Nonostante in alcuni casi possa sembrare un vero e proprio gioco al massacro, in realtà rappresenta un incoraggiamento per le vittime affinché denuncino.
Non solo, è utile anche per le più inconsapevoli, per aiutarle a comprendere se e quando subiscono una molestia.
Purtroppo, sono ancora due i grandi problemi che non riusciamo a risolvere: il primo è aiutare le donne a denunciare in sicurezza, senza che abbiano paura di subire la vendetta del loro orco; il secondo è diffondere la cultura del rispetto di se stesse per arrivare ad ottenere la consapevolezza che le renda in grado di capire quando stanno subendo una molestia.

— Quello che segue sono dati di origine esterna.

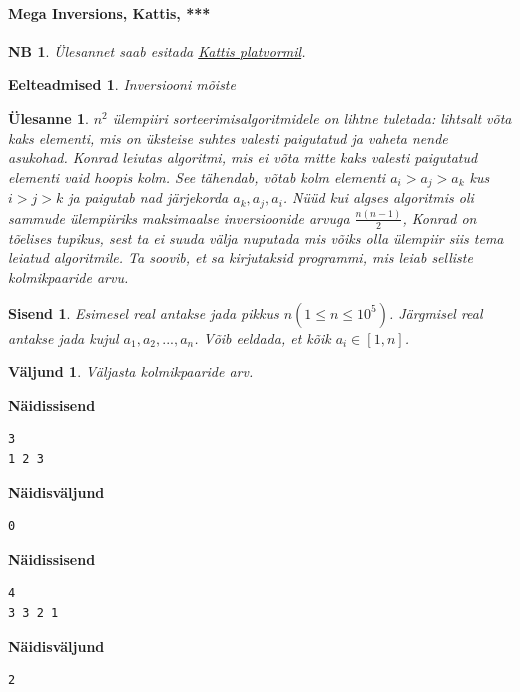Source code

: \documentclass{trkut}
\newtheorem*{prereq}{Eelteadmised}
\newtheorem*{extra}{NB}
\newtheorem*{Input}{Sisend}
\newtheorem*{Output}{Väljund}
\newtheorem*{Text}{Ülesanne}
\begin{document}
\paragraph{Mega Inversions, Kattis, ***}
\begin{extra}
Ülesannet saab esitada \href{https://open.kattis.com/problems/megainversions}{Kattis platvormil}.
\end{extra}
\begin{prereq}
Inversiooni mõiste
\end{prereq}
\begin{Text}
$n^2$ ülempiiri sorteerimisalgoritmidele on lihtne tuletada: lihtsalt võta kaks elementi, mis on üksteise suhtes valesti paigutatud ja vaheta nende asukohad.
Konrad leiutas algoritmi, mis ei võta mitte kaks valesti paigutatud elementi vaid hoopis kolm. See tähendab, võtab kolm elementi $a_i>a_j>a_k$ kus $i>j>k$ ja paigutab nad järjekorda $a_k, a_j, a_i$. Nüüd kui algses algoritmis oli sammude ülempiiriks maksimaalse inversioonide arvuga $\frac{n(n-1)}{2}$, Konrad on tõelises tupikus, sest ta ei suuda välja nuputada mis võiks olla ülempiir siis tema leiatud algoritmile. Ta soovib, et sa kirjutaksid programmi, mis leiab selliste kolmikpaaride arvu.

\parencite{19}
\end{Text}
\begin{Input}
Esimesel real antakse jada pikkus $n$$(1\le n\le 10^5)$.
Järgmisel real antakse jada kujul $a_1, a_2, ..., a_n$. 
Võib eeldada, et kõik $a_i\in[1,n]$.
\end{Input}
\begin{Output}
Väljasta kolmikpaaride arv.
\end{Output}


\textbf{Näidissisend}

\begin{verbatim}
3
1 2 3
\end{verbatim}

\textbf{Näidisväljund}

\begin{verbatim}
0
\end{verbatim}





\textbf{Näidissisend}

\begin{verbatim}
4
3 3 2 1
\end{verbatim}

\textbf{Näidisväljund}

\begin{verbatim}
2
\end{verbatim}
\end{document}
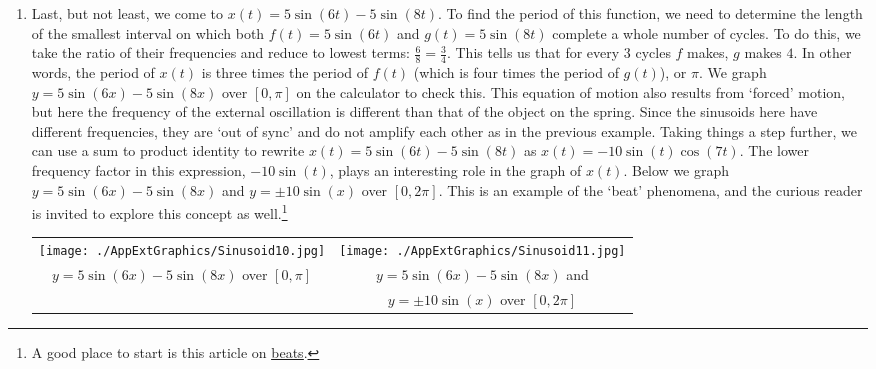 \begin{ex}
\begin{enumerate}
\begin{center}
\begin{tabular}{cc}
\end{tabular}

\end{center}

\vspace{-.1in}

\item Last, but not least, we come to  $x(t) = 5\sin(6t) - 5\sin(8t)$.  To find the period of this function, we need to determine the length of the smallest interval on which both $f(t) = 5\sin(6t)$ and $g(t) = 5\sin(8t)$ complete a whole number of cycles.  To do this, we take the ratio of their frequencies and reduce to lowest terms:  $\frac{6}{8} = \frac{3}{4}$.  This tells us that for every $3$ cycles $f$ makes, $g$ makes $4$. In other words, the period of $x(t)$ is three times the period of $f(t)$ (which is four times the period of $g(t)$), or $\pi$.  We graph $y = 5\sin(6x) - 5\sin(8x)$ over $[0,\pi]$ on the calculator to check this.  This equation of motion also results from `forced' motion, but here the frequency of the external oscillation is different than that of the object on the spring.  Since the sinusoids here have different frequencies, they are `out of sync' and  do not amplify each other as in the previous example.  Taking things a step further, we can use a sum to product identity to rewrite $x(t) = 5\sin(6t) - 5\sin(8t)$ as $x(t) = -10 \sin(t) \cos(7t)$.  The lower frequency factor in this expression,  $-10\sin(t)$, plays an interesting role in the graph of $x(t)$.  Below we graph $y = 5\sin(6x) - 5\sin(8x)$ and $y = \pm 10 \sin(x)$ over $[0,2\pi]$.  This is an example of the `beat' phenomena, and the curious reader is invited to explore this concept as well.\footnote{A good place to start is this article on \href{http://en.wikipedia.org/wiki/Beat_(acoustics)}{\underline{beats}}.}

\enlargethispage{.2in}

\begin{center}

\begin{tabular}{cc}

\texttt{[image: ./AppExtGraphics/Sinusoid10.jpg]} &
\hspace{0.5in} \texttt{[image: ./AppExtGraphics/Sinusoid11.jpg]}  \\
$y = 5\sin(6x) - 5\sin(8x)$ over $[0,\pi]$ & 
\hspace{0.5in} $y = 5\sin(6x) - 5\sin(8x)$ and \\
 & \hspace{0.5in} $y = \pm 10 \sin(x)$ over $[0,2\pi]$\\

\end{tabular}

\end{center}

\end{enumerate}

\end{ex}

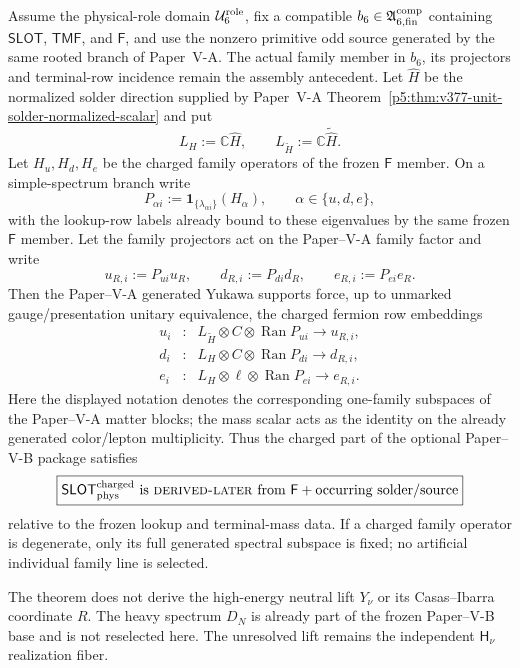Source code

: \documentclass[12pt,a4paper]{article}
\newcommand{\Hnu}{\mathsf{H}_{\nu}}
\newcommand{\Urole}{\mathcal U_6^{\rm role}}
\newcommand{\Acompsix}{\mathfrak A_{6,{\rm fin}}^{\rm comp}}
\begin{document}
\begin{theorem}
\label{p7v2:thm:charged-slot-physical-later}
Assume the physical-role domain \(\Urole\), fix a compatible
\(b_6\in\Acompsix\) containing \(\mathsf{SLOT}\), \(\mathsf{TMF}\), and
\(\mathsf F\), and use the nonzero primitive odd source generated by the same rooted branch of Paper~V-A.  The actual family member in \(b_6\), its projectors and terminal-row incidence remain the assembly antecedent.  Let \(\widehat H\) be the normalized solder direction supplied by Paper~V-A Theorem~\ref{p5:thm:v377-unit-solder-normalized-scalar} and put
\[
 L_H:=\mathbb C\widehat H,
 \qquad
 L_{\widetilde H}:=\mathbb C\widetilde{\widehat H}.
\]
Let \(H_u,H_d,H_e\) be the charged family operators of the frozen
\(\mathsf F\) member.  On a simple-spectrum branch write
\[
 P_{\alpha i}
 :=\mathbf 1_{\{\lambda_{\alpha i}\}}(H_\alpha),
 \qquad \alpha\in\{u,d,e\},
\]
with the lookup-row labels already bound to these eigenvalues by the same
frozen \(\mathsf F\) member.  Let the family projectors act on the Paper--V-A
family factor and write
\[
 u_{R,i}:=P_{ui}u_R,\qquad
 d_{R,i}:=P_{di}d_R,\qquad
 e_{R,i}:=P_{ei}e_R.
\]
Then the Paper--V-A generated Yukawa supports force, up to unmarked
gauge/presentation unitary equivalence, the charged fermion row embeddings
\[
\begin{array}{rcl}
 u_i&:&
 L_{\widetilde H}\otimes C\otimes\operatorname{Ran}P_{ui}
 \longrightarrow u_{R,i},\\[2pt]
 d_i&:&
 L_H\otimes C\otimes\operatorname{Ran}P_{di}
 \longrightarrow d_{R,i},\\[2pt]
 e_i&:&
 L_H\otimes\ell\otimes\operatorname{Ran}P_{ei}
 \longrightarrow e_{R,i}.
\end{array}
\]
Here the displayed notation denotes the corresponding one-family subspaces of
the Paper--V-A matter blocks; the mass scalar acts as the identity on the
already generated color/lepton multiplicity.  Thus the charged part of the
optional Paper--V-B package satisfies
\[
 \boxed{
 \mathsf{SLOT}_{\rm phys}^{\rm charged}
 \text{ is \textsc{derived-later} from }
 \mathsf F+\text{occurring solder/source}
 }
\]
relative to the frozen lookup and terminal-mass data.  If a charged family
operator is degenerate, only its full generated spectral subspace is fixed;
no artificial individual family line is selected.

The theorem does not derive the high-energy neutral lift \(Y_\nu\) or its
Casas--Ibarra coordinate \(R\).  The heavy spectrum \(D_N\) is already part of
the frozen Paper--V-B base and is not reselected here.  The unresolved lift
remains the independent \(\Hnu\) realization fiber.
\end{theorem}
\end{document}
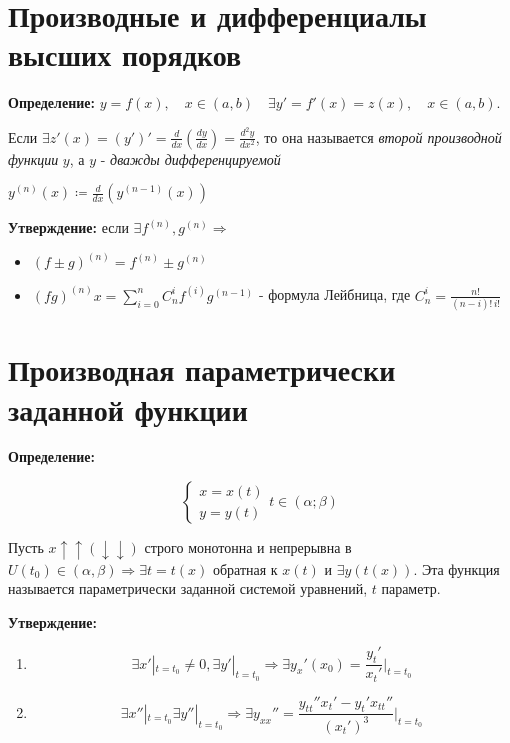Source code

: \documentclass[fleqn, 12pt]{article}
\begin{document}
\section{Производные и дифференциалы высших порядков}
\textbf{Определение:} \(y = f(x), \quad x \in (a, b)
\quad \exists y' = f'(x) = z(x), \quad x \in (a, b). \)

Если $\exists z'(x) = (y')' = \frac{d}{dx}(\frac{dy}{dx}) = \frac{d^2 y}{d x^2}$,
то она называется \textit{второй производной функции} $y$, а $y$ -
\textit{дважды дифференцируемой}

\(y^{(n)}(x) \coloneqq \frac{d}{dx}(y^{(n-1)}(x))\)

\textbf{Утверждение:} если $\exists f^(n), g^(n) \Rightarrow $
\begin{itemize}
	\item $(f \pm g)^{(n)} = f^{(n)} \pm g^{(n)}$
	\item $(f g)^(n) x = \sum_{i=0}^{n} C^i_n f^{(i)} g^{(n - 1)} $ - формула Лейбница, где
	      $C^i_n = \frac{n!}{(n - i)!\,i!}$
\end{itemize}

\section{Производная параметрически заданной функции}
\textbf{Определение:}

\[
	\begin{cases}
		x = x(t) \\
		y = y(t)
	\end{cases}
	t \in (\alpha; \beta)
\]

Пусть $x \uparrow\uparrow (\downarrow\downarrow) $ строго монотонна и непрерывна в
$U(t_0) \in (\alpha, \beta) \Rightarrow \exists t = t(x) $ обратная к $x(t)$ и
$\exists y(t(x))$. Эта функция называется параметрически заданной системой
уравнений, $t$ параметр.

\textbf{Утверждение:}
\begin{enumerate}
	\item \begin{displaymath}
		      \exists x'|_{t=t_0} \ne 0,
		      \exists y'|_{t=t_0} \Rightarrow
		      \exists y_x'(x_0) = \frac{y_t'}{x_t'}\Bigr|_{t=t_0}
	      \end{displaymath}
	\item \begin{displaymath}
		      \exists x''|_{t=t_0}
		      \exists y''|_{t=t_0} \Rightarrow
		      \exists y_{xx}'' = \frac{y_{tt}'' x_t' - y_t' x_{tt}''}{(x_t')^3}\Bigr|_{t=t_0}
	      \end{displaymath}
\end{enumerate}
\end{document}
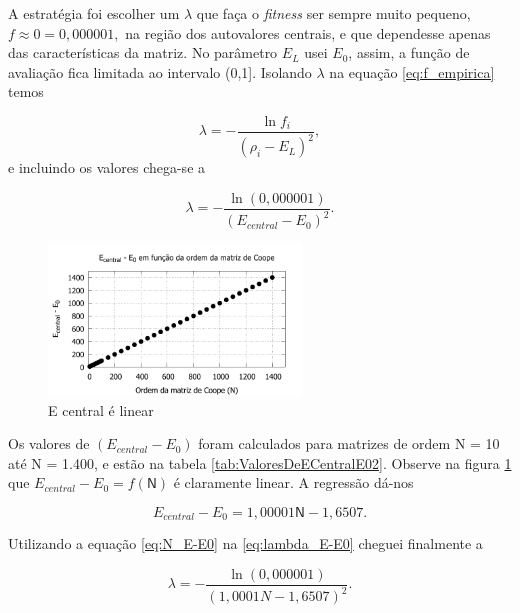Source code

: 	A estratégia foi escolher um $\lambda$ que faça o \emph{fitness} ser sempre muito pequeno, $f \approx 0 = 0,000001,$ na região dos autovalores centrais, e que dependesse apenas das características da matriz. No parâmetro $E_L$ usei $E_0$, assim, a função de avaliação fica limitada ao intervalo (0,1]. Isolando $\lambda$ na equação \ref{eq:f_empirica} temos
	
	\begin{equation}
				\lambda = - \frac{\ln f_i}{(\rho_i - E_L)^2},
	\end{equation}
	e incluindo os valores chega-se a
	
	\begin{equation}\label{eq:lambda_E-E0}
				\lambda = - \frac{\ln(0,000001)}{(E_{central} - E_0)^2}.
	\end{equation}
	
	\begin{figure}
		\centering
			\includegraphics[width=0.60\textwidth]{figs/resultados/precisaoFitness/E-central_eE0_funcao_N.pdf}
		\caption{E central é linear}
		\label{fig:E-central_eE0_funcao_N}
	\end{figure}
	
	Os valores de $(E_{central} - E_0)$ foram calculados para matrizes de ordem N = 10 até N = 1.400, e estão na tabela \ref{tab:ValoresDeECentralE02}. Observe na figura \ref{fig:E-central_eE0_funcao_N} que $E_{central} - E_0 = f(\mathsf{N})$ é claramente linear. A regressão dá-nos
	
	\begin{equation}\label{eq:N_E-E0}
			E_{central} - E_0 = 1,00001\mathsf{N} - 1,6507.
	\end{equation}
	
	Utilizando a equação \ref{eq:N_E-E0} na \ref{eq:lambda_E-E0} cheguei finalmente a
	
	\begin{equation}\label{eq:lambda_N}
		\lambda = - \frac{\ln(0,000001)}{(1,0001N - 1,6507)^2}.
	\end{equation}
		
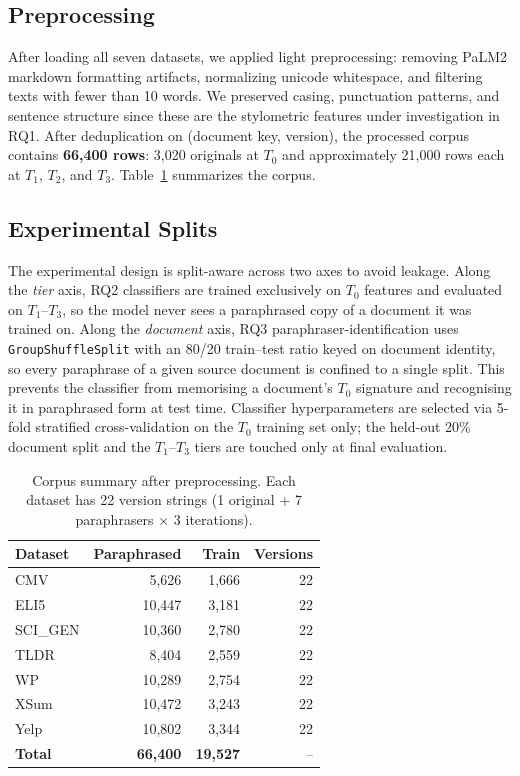 \subsection{Preprocessing}

After loading all seven datasets, we applied light preprocessing: removing PaLM2 markdown formatting artifacts, normalizing unicode whitespace, and filtering texts with fewer than 10 words. We preserved casing, punctuation patterns, and sentence structure since these are the stylometric features under investigation in RQ1. After deduplication on (document key, version), the processed corpus contains \textbf{66,400 rows}: 3,020 originals at $T_0$ and approximately 21,000 rows each at $T_1$, $T_2$, and $T_3$. Table~\ref{tab:corpus_stats} summarizes the corpus.

\subsection{Experimental Splits}

The experimental design is split-aware across two axes to avoid leakage. Along the \emph{tier} axis, RQ2 classifiers are trained exclusively on $T_0$ features and evaluated on $T_1$--$T_3$, so the model never sees a paraphrased copy of a document it was trained on. Along the \emph{document} axis, RQ3 paraphraser-identification uses \texttt{GroupShuffleSplit} with an 80/20 train--test ratio keyed on document identity, so every paraphrase of a given source document is confined to a single split. This prevents the classifier from memorising a document's $T_0$ signature and recognising it in paraphrased form at test time. Classifier hyperparameters are selected via 5-fold stratified cross-validation on the $T_0$ training set only; the held-out 20\% document split and the $T_1$--$T_3$ tiers are touched only at final evaluation.

\begin{table}[h]
\centering
\small
\begin{tabular}{lrrr}
\toprule
\textbf{Dataset} & \textbf{Paraphrased} & \textbf{Train} & \textbf{Versions} \\
\midrule
CMV & 5,626 & 1,666 & 22 \\
ELI5 & 10,447 & 3,181 & 22 \\
SCI\_GEN & 10,360 & 2,780 & 22 \\
TLDR & 8,404 & 2,559 & 22 \\
WP & 10,289 & 2,754 & 22 \\
XSum & 10,472 & 3,243 & 22 \\
Yelp & 10,802 & 3,344 & 22 \\
\midrule
\textbf{Total} & \textbf{66,400} & \textbf{19,527} & -- \\
\bottomrule
\end{tabular}
\caption{Corpus summary after preprocessing. Each dataset has 22 version strings (1 original + 7 paraphrasers $\times$ 3 iterations).}
\label{tab:corpus_stats}
\end{table}
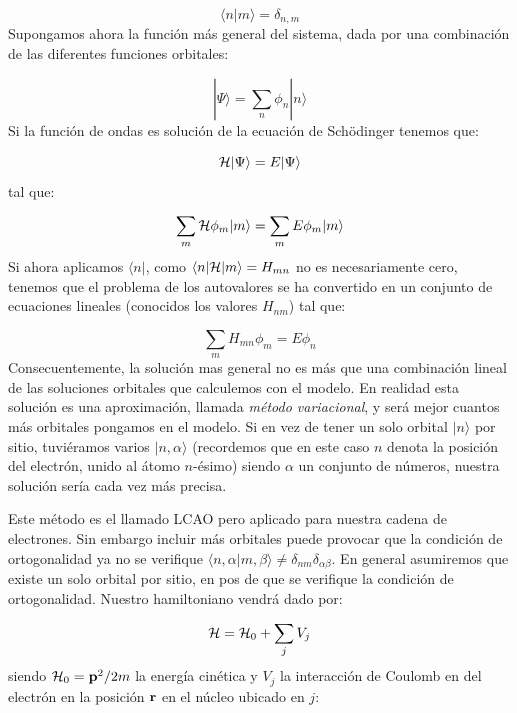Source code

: \begin{equation}
	\langle n | m \rangle = \delta_{n,m}
\end{equation}
Supongamos ahora la función más general del sistema, dada por una combinación de las diferentes funciones orbitales:

\begin{equation}
	|\Psi \rangle = \sum_n \phi_n |n\rangle
\end{equation}
Si la función de ondas es solución de la ecuación de Schödinger tenemos que:

\begin{equation}
	\mathcal{H} |\Psi \rangle = E |\Psi \rangle 
\end{equation}
tal que:

\begin{equation}
	\sum_m \mathcal{H} \phi_m |m\rangle =  \sum_m E \phi_m |m\rangle
\end{equation}
Si ahora aplicamos $\langle n |$, como $\langle n| \mathcal{H} | m \rangle= H_{mn}$ no es necesariamente cero, tenemos que el problema de los autovalores se ha convertido en un conjunto de ecuaciones lineales (conocidos los valores $H_{nm}$) tal que:


\begin{equation}
	\sum_m H_{mn} \phi_m  =  E \phi_n \label{Ec:07-01-04}
\end{equation}
Consecuentemente, la solución mas general no es más que una combinación lineal de las soluciones orbitales que calculemos con el modelo. En realidad esta solución es una aproximación, llamada \textit{método variacional}, y será mejor cuantos más orbitales pongamos en el modelo. Si en vez de tener un solo orbital $|n\rangle$ por sitio, tuviéramos varios $|n,\alpha\rangle$ (recordemos que en este caso $n$ denota la posición del electrón, unido al átomo $n$-ésimo) siendo $\alpha$ un conjunto de números, nuestra solución sería cada vez más precisa.

Este método es el llamado LCAO pero aplicado para nuestra cadena de electrones. Sin embargo incluir más orbitales puede provocar que la condición de ortogonalidad ya no se verifique $\langle n ,\alpha | m,\beta \rangle \neq \delta_{nm} \delta_{\alpha \beta}$. En general asumiremos que existe un solo orbital por sitio, en pos de que se verifique la condición de ortogonalidad. Nuestro hamiltoniano vendrá dado por:

\begin{equation}
	\mathcal{H} = \mathcal{H}_0 + \sum_{j} V_j
\end{equation}
siendo $\mathcal{H}_0 = \mathbf{p}^2 /2m$ la energía cinética y $V_j$ la interacción de Coulomb en del electrón en la posición $\mathbf{r}$ en el núcleo ubicado en $j$:

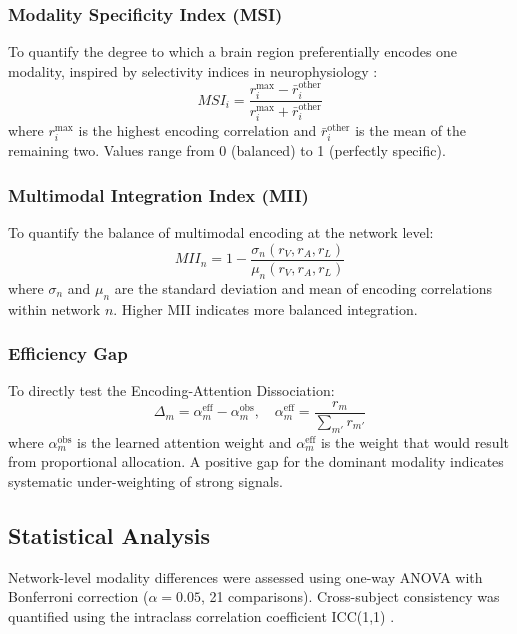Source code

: \documentclass[conference]{IEEEtran}
\begin{document}
\subsubsection{Modality Specificity Index (MSI)}
To quantify the degree to which a brain region preferentially encodes one modality, inspired by selectivity indices in neurophysiology \cite{desimone1984stimulus}:
\begin{equation}\label{eq:msi}
MSI_i = \frac{r_i^{\max} - \bar{r}_i^{\text{other}}}{r_i^{\max} + \bar{r}_i^{\text{other}}}
\end{equation}
where $r_i^{\max}$ is the highest encoding correlation and $\bar{r}_i^{\text{other}}$ is the mean of the remaining two. Values range from 0 (balanced) to 1 (perfectly specific).

\subsubsection{Multimodal Integration Index (MII)}
To quantify the balance of multimodal encoding at the network level:
\begin{equation}\label{eq:mii}
MII_n = 1 - \frac{\sigma_n(r_V, r_A, r_L)}{\mu_n(r_V, r_A, r_L)}
\end{equation}
where $\sigma_n$ and $\mu_n$ are the standard deviation and mean of encoding correlations within network $n$. Higher MII indicates more balanced integration.

\subsubsection{Efficiency Gap}
To directly test the Encoding-Attention Dissociation:
\begin{equation}\label{eq:delta}
\Delta_m = \alpha_m^{\text{eff}} - \alpha_m^{\text{obs}}, \quad \alpha_m^{\text{eff}} = \frac{r_m}{\sum_{m'} r_{m'}}
\end{equation}
where $\alpha_m^{\text{obs}}$ is the learned attention weight and $\alpha_m^{\text{eff}}$ is the weight that would result from proportional allocation. A positive gap for the dominant modality indicates systematic under-weighting of strong signals.

\subsection{Statistical Analysis}

Network-level modality differences were assessed using one-way ANOVA with Bonferroni correction ($\alpha = 0.05$, 21 comparisons). Cross-subject consistency was quantified using the intraclass correlation coefficient ICC(1,1) \cite{shrout1979intraclass}.
\end{document}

Ci sono infatti moltissime donne che davanti all’insistenza di un uomo cedono pensando che sia normale. Invece a queste donne va spiegato che le cose si fanno insieme, con il consenso di entrambi, che non ci deve essere uno che insiste sulla volontà dell’altro, perché non è normale e non è sano un approccio fisico deciso solo da uno dei due.
È sbagliato sentirsi colpevoli quando si è invece vittime di violenza, nessuno è colpevole di essere abusato, soprattutto se a quell’abuso ha reagito con un secco rifiuto.
Così come agli uomini, in particolare ai ragazzi giovani, va insegnata la cultura del rispetto dell’altra persona e della parità tra uomo e donna.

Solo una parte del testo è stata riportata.